In the listing below, count the lines containing the string "European". Reply with that number only.
════════════════════
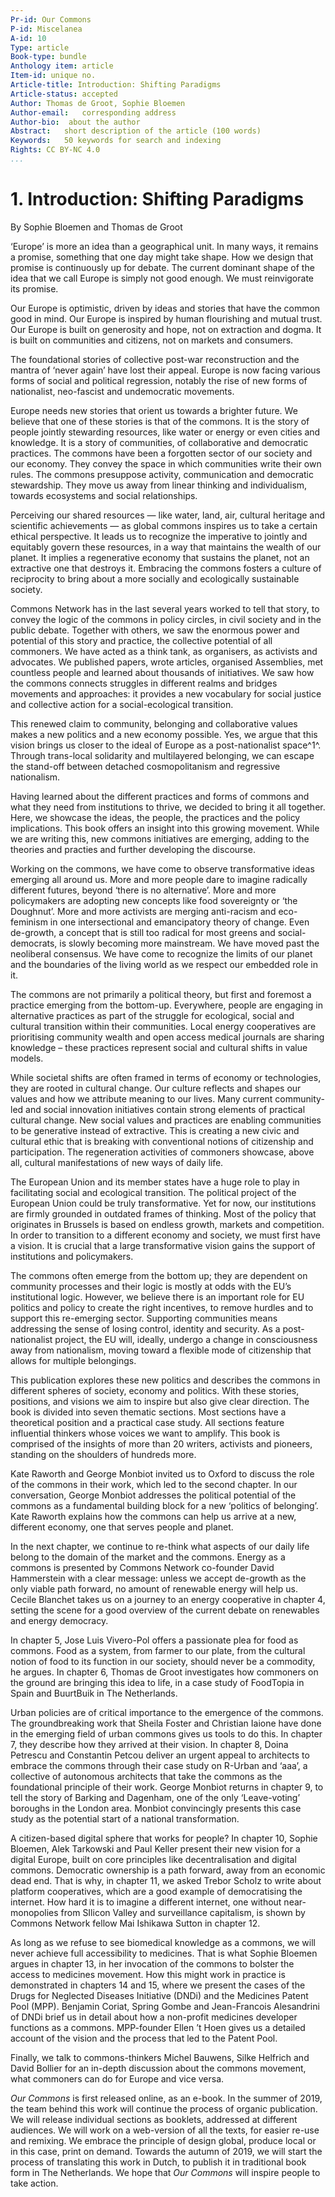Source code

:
 ```yaml
---
Pr-id: Our Commons
P-id: Miscelanea
A-id: 10
Type: article
Book-type: bundle
Anthology item: article
Item-id: unique no.
Article-title: Introduction: Shifting Paradigms
Article-status: accepted
Author: Thomas de Groot, Sophie Bloemen
Author-email:   corresponding address
Author-bio:  about the author
Abstract:   short description of the article (100 words)
Keywords:   50 keywords for search and indexing
Rights: CC BY-NC 4.0
...
```



# 1. Introduction: Shifting Paradigms

By Sophie Bloemen and Thomas de Groot

‘Europe’ is more an idea than a geographical unit. In many ways, it
remains a promise, something that one day might take shape. How we
design that promise is continuously up for debate. The current dominant
shape of the idea that we call Europe is simply not good enough. We must
reinvigorate its promise.

Our Europe is optimistic, driven by ideas and stories that have the
common good in mind. Our Europe is inspired by human flourishing and
mutual trust. Our Europe is built on generosity and hope, not on
extraction and dogma. It is built on communities and citizens, not on
markets and consumers.

The foundational stories of collective post-war reconstruction and the
mantra of ‘never again’ have lost their appeal. Europe is now facing
various forms of social and political regression, notably the rise of
new forms of nationalist, neo-fascist and undemocratic movements.

Europe needs new stories that orient us towards a brighter future. We
believe that one of these stories is that of the commons. It is the
story of people jointly stewarding resources, like water or energy or
even cities and knowledge. It is a story of communities, of
collaborative and democratic practices. The commons have been a
forgotten sector of our society and our economy. They convey the space
in which communities write their own rules. The commons presuppose
activity, communication and democratic stewardship. They move us away
from linear thinking and individualism, towards ecosystems and social
relationships.

Perceiving our shared resources — like water, land, air, cultural
heritage and scientific achievements — as global commons inspires us to
take a certain ethical perspective. It leads us to recognize the
imperative to jointly and equitably govern these resources, in a way
that maintains the wealth of our planet. It implies a regenerative
economy that sustains the planet, not an extractive one that destroys
it. Embracing the commons fosters a culture of reciprocity to bring
about a more socially and ecologically sustainable society.

Commons Network has in the last several years worked to tell that story,
to convey the logic of the commons in policy circles, in civil society
and in the public debate. Together with others, we saw the enormous
power and potential of this story and practice, the collective potential
of all commoners. We have acted as a think tank, as organisers, as
activists and advocates. We published papers, wrote articles, organised
Assemblies, met countless people and learned about thousands of
initiatives. We saw how the commons connects struggles in different
realms and bridges movements and approaches: it provides a new
vocabulary for social justice and collective action for a
social-ecological transition.

This renewed claim to community, belonging and collaborative values
makes a new politics and a new economy possible. Yes, we argue that this
vision brings us closer to the ideal of Europe as a post-nationalist
space^1^. Through trans-local solidarity and multilayered belonging, we
can escape the stand-off between detached cosmopolitanism and regressive
nationalism.

Having learned about the different practices and forms of commons and
what they need from institutions to thrive, we decided to bring it all
together. Here, we showcase the ideas, the people, the practices and the
policy implications. This book offers an insight into this growing
movement. While we are writing this, new commons initiatives are
emerging, adding to the theories and practies and further developing the
discourse.

Working on the commons, we have come to observe transformative ideas
emerging all around us. More and more people dare to imagine radically
different futures, beyond ‘there is no alternative’. More and more
policymakers are adopting new concepts like food sovereignty or ‘the
Doughnut’. More and more activists are merging anti-racism and
eco-feminism in one intersectional and emancipatory theory of change.
Even de-growth, a concept that is still too radical for most greens and
social-democrats, is slowly becoming more mainstream. We have moved past
the neoliberal consensus. We have come to recognize the limits of our
planet and the boundaries of the living world as we respect our embedded
role in it.

The commons are not primarily a political theory, but first and foremost
a practice emerging from the bottom-up. Everywhere, people are engaging
in alternative practices as part of the struggle for ecological, social
and cultural transition within their communities. Local energy
cooperatives are prioritising community wealth and open access medical
journals are sharing knowledge – these practices represent social and
cultural shifts in value models.

While societal shifts are often framed in terms of economy or
technologies, they are rooted in cultural change. Our culture reflects
and shapes our values and how we attribute meaning to our lives. Many
current community-led and social innovation initiatives contain strong
elements of practical cultural change. New social values and practices
are enabling communities to be generative instead of extractive. This is
creating a new civic and cultural ethic that is breaking with
conventional notions of citizenship and participation. The regeneration
activities of commoners showcase, above all, cultural manifestations of
new ways of daily life.

The European Union and its member states have a huge role to play in
facilitating social and ecological transition. The political project of
the European Union could be truly transformative. Yet for now, our
institutions are firmly grounded in outdated frames of thinking. Most of
the policy that originates in Brussels is based on endless growth,
markets and competition. In order to transition to a different economy
and society, we must first have a vision. It is crucial that a large
transformative vision gains the support of institutions and
policymakers.

The commons often emerge from the bottom up; they are dependent on
community processes and their logic is mostly at odds with the EU’s
institutional logic. However, we believe there is an important role for
EU politics and policy to create the right incentives, to remove hurdles
and to support this re-emerging sector. Supporting communities means
addressing the sense of losing control, identity and security. As a
post-nationalist project, the EU will, ideally, undergo a change in
consciousness away from nationalism, moving toward a flexible mode of
citizenship that allows for multiple belongings.

This publication explores these new politics and describes the commons
in different spheres of society, economy and politics. With these
stories, positions, and visions we aim to inspire but also give clear
direction. The book is divided into seven thematic sections. Most
sections have a theoretical position and a practical case study. All
sections feature influential thinkers whose voices we want to amplify.
This book is comprised of the insights of more than 20 writers,
activists and pioneers, standing on the shoulders of hundreds more.

Kate Raworth and George Monbiot invited us to Oxford to discuss the role
of the commons in their work, which led to the second chapter. In our
conversation, George Monbiot addresses the political potential of the
commons as a fundamental building block for a new ‘politics of
belonging’. Kate Raworth explains how the commons can help us arrive at
a new, different economy, one that serves people and planet.

In the next chapter, we continue to re-think what aspects of our daily
life belong to the domain of the market and the commons. Energy as a
commons is presented by Commons Network co-founder David Hammerstein
with a clear message: unless we accept de-growth as the only viable path
forward, no amount of renewable energy will help us. Cecile Blanchet
takes us on a journey to an energy cooperative in chapter 4, setting the
scene for a good overview of the current debate on renewables and energy
democracy.

In chapter 5, Jose Luis Vivero-Pol offers a passionate plea for food as
commons. Food as a system, from farmer to our plate, from the cultural
notion of food to its function in our society, should never be a
commodity, he argues. In chapter 6, Thomas de Groot investigates how
commoners on the ground are bringing this idea to life, in a case study
of FoodTopia in Spain and BuurtBuik in The Netherlands.

Urban policies are of critical importance to the emergence of the
commons. The groundbreaking work that Sheila Foster and Christian Iaione
have done in the emerging field of urban commons gives us tools to do
this. In chapter 7, they describe how they arrived at their vision. In
chapter 8, Doina Petrescu and Constantin Petcou deliver an urgent appeal
to architects to embrace the commons through their case study on R-Urban
and ‘aaa’, a collective of autonomous architects that take the commons
as the foundational principle of their work. George Monbiot returns in
chapter 9, to tell the story of Barking and Dagenham, one of the only
‘Leave-voting’ boroughs in the London area. Monbiot convincingly
presents this case study as the potential start of a national
transformation.

A citizen-based digital sphere that works for people? In chapter 10,
Sophie Bloemen, Alek Tarkowski and Paul Keller present their new vision
for a digital Europe, built on core principles like decentralisation and
digital commons. Democratic ownership is a path forward, away from an
economic dead end. That is why, in chapter 11, we asked Trebor Scholz to
write about platform cooperatives, which are a good example of
democratising the internet. How hard it is to imagine a different
internet, one without near-monopolies from SIlicon Valley and
surveillance capitalism, is shown by Commons Network fellow Mai Ishikawa
Sutton in chapter 12.

As long as we refuse to see biomedical knowledge as a commons, we will
never achieve full accessibility to medicines. That is what Sophie
Bloemen argues in chapter 13, in her invocation of the commons to
bolster the access to medicines movement. How this might work in
practice is demonstrated in chapters 14 and 15, where we present the
cases of the Drugs for Neglected Diseases Initiative (DNDi) and the
Medicines Patent Pool (MPP). Benjamin Coriat, Spring Gombe and
Jean-Francois Alesandrini of DNDi brief us in detail about how a
non-profit medicines developer functions as a commons. MPP-founder Ellen
’t Hoen gives us a detailed account of the vision and the process that
led to the Patent Pool.

Finally, we talk to commons-thinkers Michel Bauwens, Silke Helfrich and
David Bollier for an in-depth discussion about the commons movement,
what commoners can do for Europe and vice versa.

*Our Commons* is first released online, as an e-book. In the summer of
2019, the team behind this work will continue the process of organic
publication. We will release individual sections as booklets, addressed
at different audiences. We will work on a web-version of all the texts,
for easier re-use and remixing. We embrace the principle of design
global, produce local or in this case, print on demand. Towards the
autumn of 2019, we will start the process of translating this work in
Dutch, to publish it in traditional book form in The Netherlands. We
hope that *Our Commons* will inspire people to take action.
════════════════════
**Solution for this task:**
2